● **Task**
Nothing except the pictures should be left out when you reproduce the listing exactly.

======== Data records

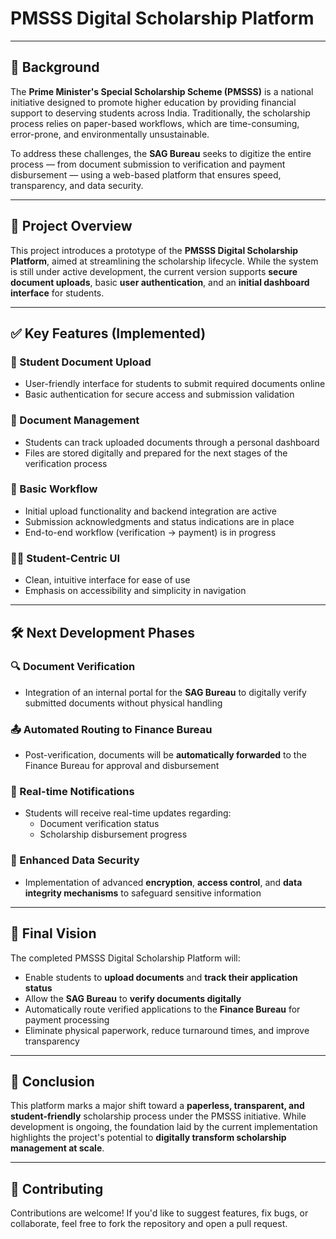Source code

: # PMSSS Digital Scholarship Platform

---

## 📘 Background

The **Prime Minister's Special Scholarship Scheme (PMSSS)** is a national initiative designed to promote higher education by providing financial support to deserving students across India. Traditionally, the scholarship process relies on paper-based workflows, which are time-consuming, error-prone, and environmentally unsustainable.

To address these challenges, the **SAG Bureau** seeks to digitize the entire process — from document submission to verification and payment disbursement — using a web-based platform that ensures speed, transparency, and data security.

---

## 🧩 Project Overview

This project introduces a prototype of the **PMSSS Digital Scholarship Platform**, aimed at streamlining the scholarship lifecycle. While the system is still under active development, the current version supports **secure document uploads**, basic **user authentication**, and an **initial dashboard interface** for students.

---

## ✅ Key Features (Implemented)

### 📄 Student Document Upload
- User-friendly interface for students to submit required documents online  
- Basic authentication for secure access and submission validation  

### 📂 Document Management
- Students can track uploaded documents through a personal dashboard  
- Files are stored digitally and prepared for the next stages of the verification process  

### 🔁 Basic Workflow
- Initial upload functionality and backend integration are active  
- Submission acknowledgments and status indications are in place  
- End-to-end workflow (verification → payment) is in progress  

### 🧑‍🎓 Student-Centric UI
- Clean, intuitive interface for ease of use  
- Emphasis on accessibility and simplicity in navigation  

---

## 🛠️ Next Development Phases

### 🔍 Document Verification
- Integration of an internal portal for the **SAG Bureau** to digitally verify submitted documents without physical handling  

### 📤 Automated Routing to Finance Bureau
- Post-verification, documents will be **automatically forwarded** to the Finance Bureau for approval and disbursement  

### 📲 Real-time Notifications
- Students will receive real-time updates regarding:
  - Document verification status  
  - Scholarship disbursement progress  

### 🔐 Enhanced Data Security
- Implementation of advanced **encryption**, **access control**, and **data integrity mechanisms** to safeguard sensitive information  

---

## 🧾 Final Vision

The completed PMSSS Digital Scholarship Platform will:

- Enable students to **upload documents** and **track their application status**  
- Allow the **SAG Bureau** to **verify documents digitally**  
- Automatically route verified applications to the **Finance Bureau** for payment processing  
- Eliminate physical paperwork, reduce turnaround times, and improve transparency  

---

## 📌 Conclusion

This platform marks a major shift toward a **paperless, transparent, and student-friendly** scholarship process under the PMSSS initiative. While development is ongoing, the foundation laid by the current implementation highlights the project's potential to **digitally transform scholarship management at scale**.

---

## 🤝 Contributing

Contributions are welcome! If you'd like to suggest features, fix bugs, or collaborate, feel free to fork the repository and open a pull request.

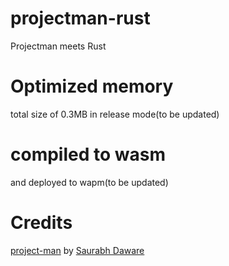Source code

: # projectman-rust
Projectman meets Rust


# Optimized memory

total size of 0.3MB in release mode(to be updated)

# compiled to wasm

and deployed to wapm(to be updated)

# Credits

[project-man](https://github.com/saurabhdaware/projectman) by [Saurabh Daware](https://github.com/saurabhdaware)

================

● **Exercise solution**
Source code

: # PMSSS Digital Scholarship Platform

---

## 📘 Background

The **Prime Minister's Special Scholarship Scheme (PMSSS)** is a national initiative designed to promote higher education by providing financial support to deserving students across India. Traditionally, the scholarship process relies on paper-based workflows, which are time-consuming, error-prone, and environmentally unsustainable.

To address these challenges, the **SAG Bureau** seeks to digitize the entire process — from document submission to verification and payment disbursement — using a web-based platform that ensures speed, transparency, and data security.

---

## 🧩 Project Overview

This project introduces a prototype of the **PMSSS Digital Scholarship Platform**, aimed at streamlining the scholarship lifecycle. While the system is still under active development, the current version supports **secure document uploads**, basic **user authentication**, and an **initial dashboard interface** for students.

---

## ✅ Key Features (Implemented)

### 📄 Student Document Upload
- User-friendly interface for students to submit required documents online  
- Basic authentication for secure access and submission validation  

### 📂 Document Management
- Students can track uploaded documents through a personal dashboard  
- Files are stored digitally and prepared for the next stages of the verification process  

### 🔁 Basic Workflow
- Initial upload functionality and backend integration are active  
- Submission acknowledgments and status indications are in place  
- End-to-end workflow (verification → payment) is in progress  

### 🧑‍🎓 Student-Centric UI
- Clean, intuitive interface for ease of use  
- Emphasis on accessibility and simplicity in navigation  

---

## 🛠️ Next Development Phases

### 🔍 Document Verification
- Integration of an internal portal for the **SAG Bureau** to digitally verify submitted documents without physical handling  

### 📤 Automated Routing to Finance Bureau
- Post-verification, documents will be **automatically forwarded** to the Finance Bureau for approval and disbursement  

### 📲 Real-time Notifications
- Students will receive real-time updates regarding:
  - Document verification status  
  - Scholarship disbursement progress  

### 🔐 Enhanced Data Security
- Implementation of advanced **encryption**, **access control**, and **data integrity mechanisms** to safeguard sensitive information  

---

## 🧾 Final Vision

The completed PMSSS Digital Scholarship Platform will:

- Enable students to **upload documents** and **track their application status**  
- Allow the **SAG Bureau** to **verify documents digitally**  
- Automatically route verified applications to the **Finance Bureau** for payment processing  
- Eliminate physical paperwork, reduce turnaround times, and improve transparency  

---

## 📌 Conclusion

This platform marks a major shift toward a **paperless, transparent, and student-friendly** scholarship process under the PMSSS initiative. While development is ongoing, the foundation laid by the current implementation highlights the project's potential to **digitally transform scholarship management at scale**.

---

## 🤝 Contributing

Contributions are welcome! If you'd like to suggest features, fix bugs, or collaborate, feel free to fork the repository and open a pull request.

Source code

: # projectman-rust
Projectman meets Rust


# Optimized memory

total size of 0.3MB in release mode(to be updated)

# compiled to wasm

and deployed to wapm(to be updated)

# Credits

[project-man](https://github.com/saurabhdaware/projectman) by [Saurabh Daware](https://github.com/saurabhdaware)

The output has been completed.